For the past several weeks, a hostage situation has been unfolding in the Gaza Strip, but it’s not what you might expect: two competing political factions are warring for control of the bureaucracy. Government workers have for months been struggling in protest and paralysis as the Palestinian Authority (PA) and Hamas spar, upending several local agencies, including health, public works, women’s affairs and, perhaps ironically, labor.
For all the uncertainties surrounding the emergent PA-Hamas “unity” government, perhaps the most immediate political question for Gaza is, can they actually govern? The current labor tensions seem to reflect a tradition of Palestinian unions acting as an internecine factional battleground: sidelined local employees of the Hamas administration have gone without wages as the new unity government struggles to establish its operations and key services.
Last week, with labor unrest mounting, the PA announced that the public workers of Gaza (which has relatively high unionization rates) would remain at least nominally on the payroll. Meanwhile, Ma’an News Agency reported in Gaza City that former Hamas employees had started a hunger strike to demand unpaid salaries. Conflict has roiled over the question of backwages, as tens of thousands of Hamas workers—recruited after the faction took control of Gaza in 2007—have gone about seven months without income. As of this week, Israeli authorities continue withholding tax revenues, leaving workers to rely on partial stopgap payments.
Though communications out of Gaza are difficult, Mohammed Aruri, a former staffer of the Palestinian General Federation of Trade Unions who now works with the General Union of Palestinian Workers in Ramallah, tells The Nation via e-mail: “The political and economic situation in Gaza is complicated,” and “very hard to understand…especially after the 2006 election,” particularly from outside the Strip. When Hamas took control of the management of Gaza and hired its own civil servants, he explained, for many displaced former PA employees, “the government in Ramallah ordered them not to work with the Hamas government in Gaza and stay at home [while they] received their salaries every month from Ramallah.” But that labor limbo has again see-sawed.

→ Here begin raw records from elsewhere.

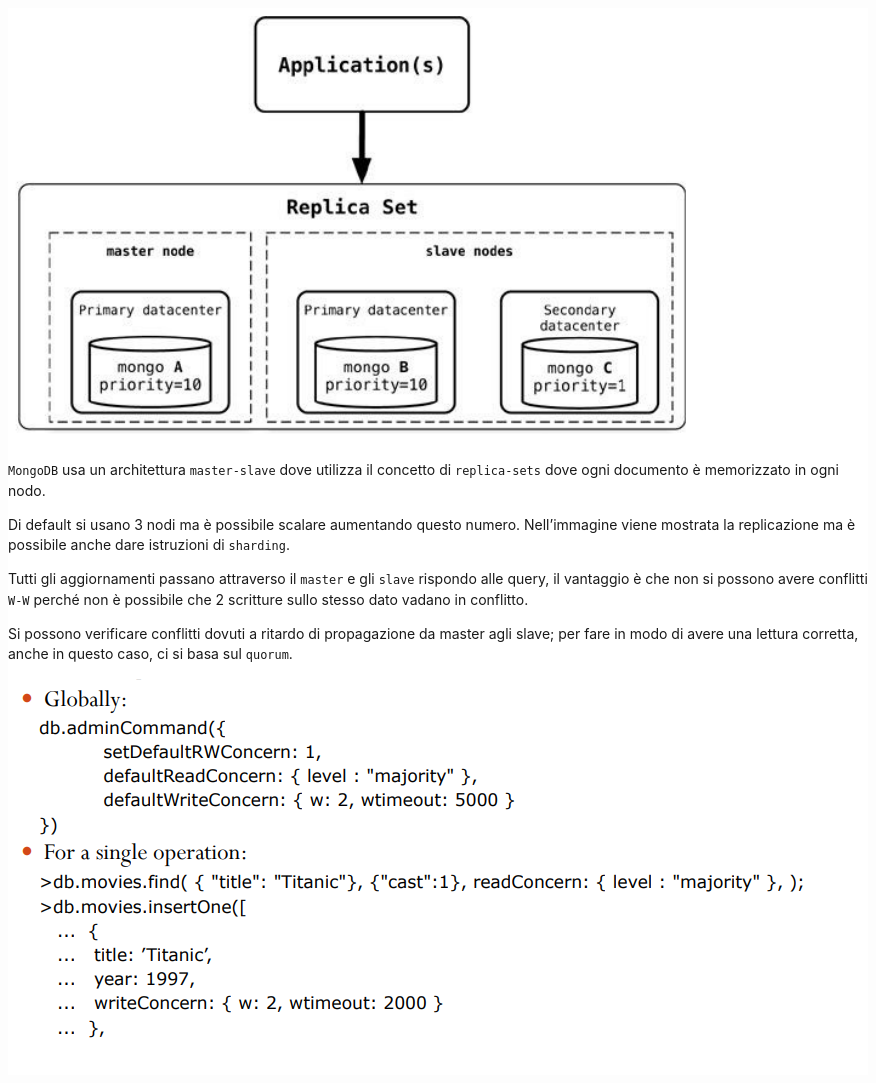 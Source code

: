 ![Screenshot from 2025-05-22 01-13-45.png](Screenshot_from_2025-05-22_01-13-45.png)

`MongoDB` usa un architettura `master-slave` dove utilizza il concetto di `replica-sets` dove ogni documento è memorizzato in ogni nodo. 

Di default si usano 3 nodi ma è possibile scalare aumentando questo numero. Nell’immagine viene mostrata la replicazione ma è possibile anche dare istruzioni di `sharding`.

Tutti gli aggiornamenti passano attraverso il `master` e gli `slave` rispondo alle query, il vantaggio è che non si possono avere conflitti `W-W` perché non è possibile che 2 scritture sullo stesso dato vadano in conflitto.

Si possono verificare conflitti dovuti a ritardo di propagazione da master agli slave; per fare in modo di avere una lettura corretta, anche in questo caso, ci si basa sul `quorum`. 

![Screenshot from 2025-05-22 09-52-13.png](Screenshot_from_2025-05-22_09-52-13.png)
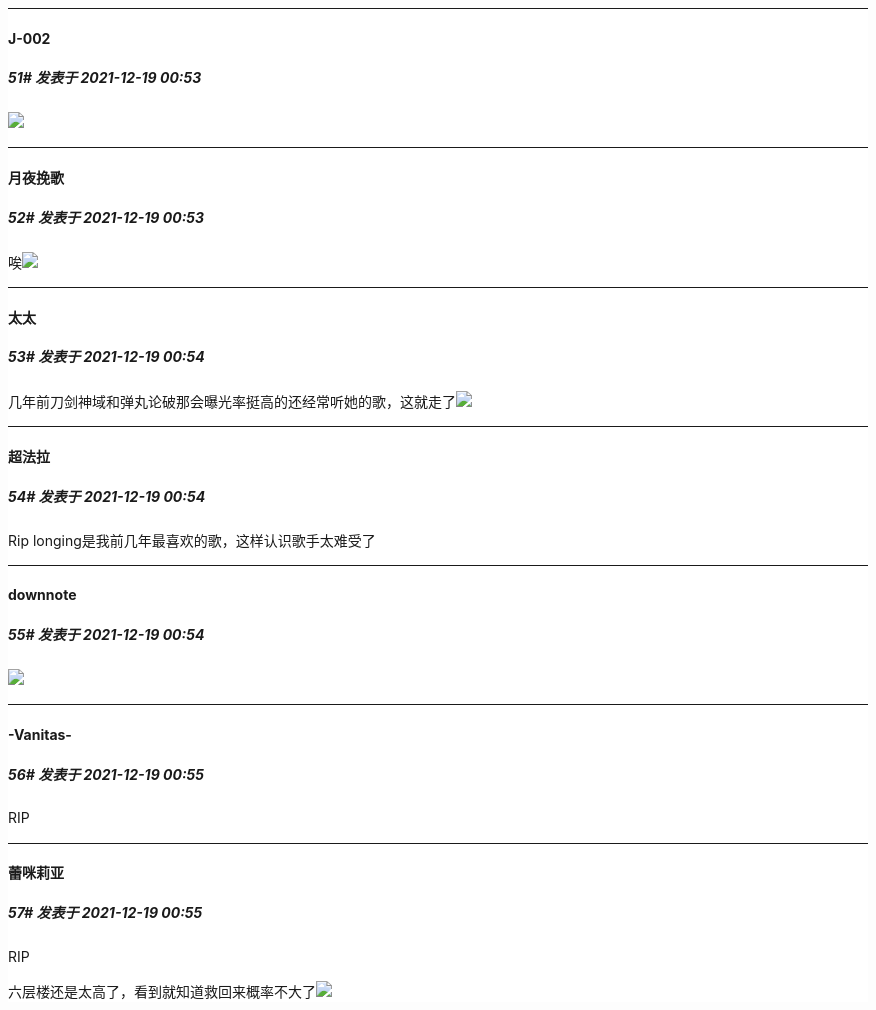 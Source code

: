 *****

####  J-002  
##### 51#       发表于 2021-12-19 00:53

<img src="https://static.saraba1st.com/image/smiley/face2017/236.png" referrerpolicy="no-referrer">

*****

####  月夜挽歌  
##### 52#       发表于 2021-12-19 00:53

唉<img src="https://static.saraba1st.com/image/smiley/face2017/235.png" referrerpolicy="no-referrer">

*****

####  太太  
##### 53#       发表于 2021-12-19 00:54

几年前刀剑神域和弹丸论破那会曝光率挺高的还经常听她的歌，这就走了<img src="https://static.saraba1st.com/image/smiley/face2017/235.png" referrerpolicy="no-referrer">

*****

####  超法拉  
##### 54#       发表于 2021-12-19 00:54

Rip 
longing是我前几年最喜欢的歌，这样认识歌手太难受了

*****

####  downnote  
##### 55#       发表于 2021-12-19 00:54

<img src="https://static.saraba1st.com/image/smiley/face2017/235.png" referrerpolicy="no-referrer">

*****

####  -Vanitas-  
##### 56#       发表于 2021-12-19 00:55

RIP

*****

####  蕾咪莉亚  
##### 57#       发表于 2021-12-19 00:55

RIP

六层楼还是太高了，看到就知道救回来概率不大了<img src="https://static.saraba1st.com/image/smiley/face2017/125.png" referrerpolicy="no-referrer">
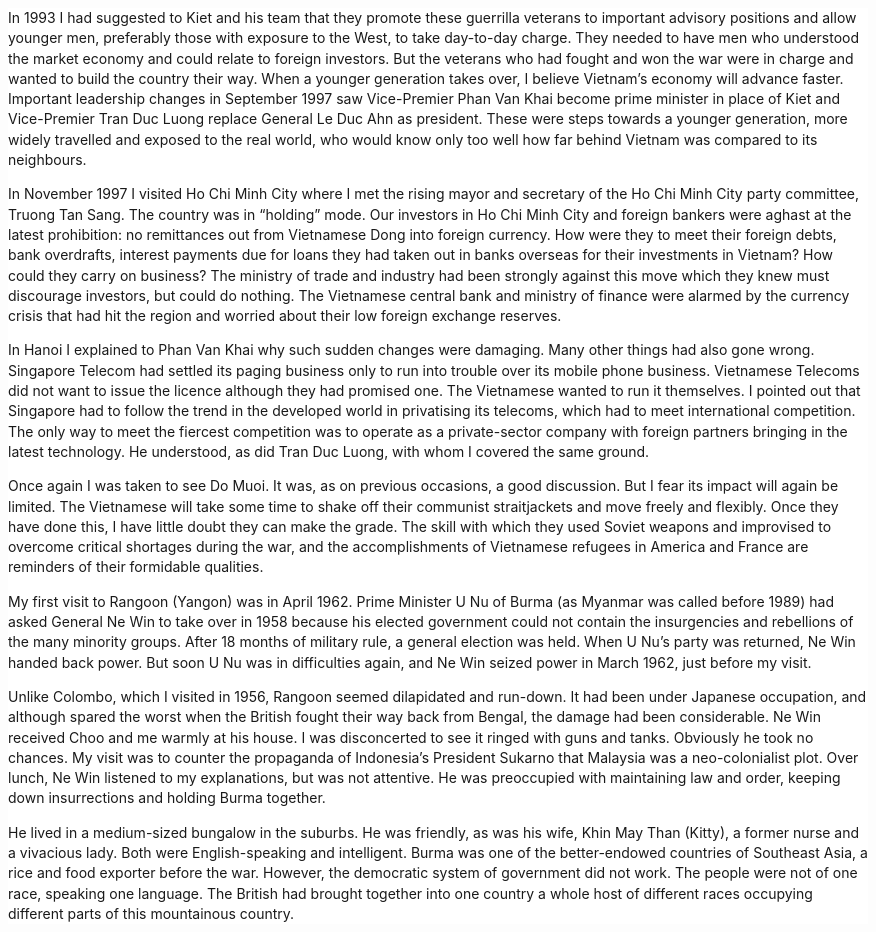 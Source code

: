 In 1993 I had suggested to Kiet and his team that they promote these guerrilla veterans to important advisory positions and allow younger men, preferably those with exposure to the West, to take day-to-day charge. They needed to have men who understood the market economy and could relate to foreign investors. But the veterans who had fought and won the war were in charge and wanted to build the country their way. When a younger generation takes over, I believe Vietnam’s economy will advance faster. Important leadership changes in September 1997 saw Vice-Premier Phan Van Khai become prime minister in place of Kiet and Vice-Premier Tran Duc Luong replace General Le Duc Ahn as president. These were steps towards a younger generation, more widely travelled and exposed to the real world, who would know only too well how far behind Vietnam was compared to its neighbours.

In November 1997 I visited Ho Chi Minh City where I met the rising mayor and secretary of the Ho Chi Minh City party committee, Truong Tan Sang. The country was in “holding” mode. Our investors in Ho Chi Minh City and foreign bankers were aghast at the latest prohibition: no remittances out from Vietnamese Dong into foreign currency. How were they to meet their foreign debts, bank overdrafts, interest payments due for loans they had taken out in banks overseas for their investments in Vietnam? How could they carry on business? The ministry of trade and industry had been strongly against this move which they knew must discourage investors, but could do nothing. The Vietnamese central bank and ministry of finance were alarmed by the currency crisis that had hit the region and worried about their low foreign exchange reserves.

In Hanoi I explained to Phan Van Khai why such sudden changes were damaging. Many other things had also gone wrong. Singapore Telecom had settled its paging business only to run into trouble over its mobile phone business. Vietnamese Telecoms did not want to issue the licence although they had promised one. The Vietnamese wanted to run it themselves. I pointed out that Singapore had to follow the trend in the developed world in privatising its telecoms, which had to meet international competition. The only way to meet the fiercest competition was to operate as a private-sector company with foreign partners bringing in the latest technology. He understood, as did Tran Duc Luong, with whom I covered the same ground.

Once again I was taken to see Do Muoi. It was, as on previous occasions, a good discussion. But I fear its impact will again be limited. The Vietnamese will take some time to shake off their communist straitjackets and move freely and flexibly. Once they have done this, I have little doubt they can make the grade. The skill with which they used Soviet weapons and improvised to overcome critical shortages during the war, and the accomplishments of Vietnamese refugees in America and France are reminders of their formidable qualities.



My first visit to Rangoon \(Yangon\) was in April 1962. Prime Minister U Nu of Burma \(as Myanmar was called before 1989\) had asked General Ne Win to take over in 1958 because his elected government could not contain the insurgencies and rebellions of the many minority groups. After 18 months of military rule, a general election was held. When U Nu’s party was returned, Ne Win handed back power. But soon U Nu was in difficulties again, and Ne Win seized power in March 1962, just before my visit.

Unlike Colombo, which I visited in 1956, Rangoon seemed dilapidated and run-down. It had been under Japanese occupation, and although spared the worst when the British fought their way back from Bengal, the damage had been considerable. Ne Win received Choo and me warmly at his house. I was disconcerted to see it ringed with guns and tanks. Obviously he took no chances. My visit was to counter the propaganda of Indonesia’s President Sukarno that Malaysia was a neo-colonialist plot. Over lunch, Ne Win listened to my explanations, but was not attentive. He was preoccupied with maintaining law and order, keeping down insurrections and holding Burma together.

He lived in a medium-sized bungalow in the suburbs. He was friendly, as was his wife, Khin May Than \(Kitty\), a former nurse and a vivacious lady. Both were English-speaking and intelligent. Burma was one of the better-endowed countries of Southeast Asia, a rice and food exporter before the war. However, the democratic system of government did not work. The people were not of one race, speaking one language. The British had brought together into one country a whole host of different races occupying different parts of this mountainous country.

Although some 24,000 employees received partial payments last October, no payment was issued to more than 15,000 workers in security-related jobs. At a sit-in outside Palestinian cabinet headquarters, Ma’an quoted union official Khalil al-Zayyan: “Our sit-in is peaceful and we do not want to destroy public property, but we will stay here until our members are recognized and their salaries paid…. We’ve had enough of the false promises. Either the government resigns or it takes all of Gaza’s responsibilities, like in the West Bank.”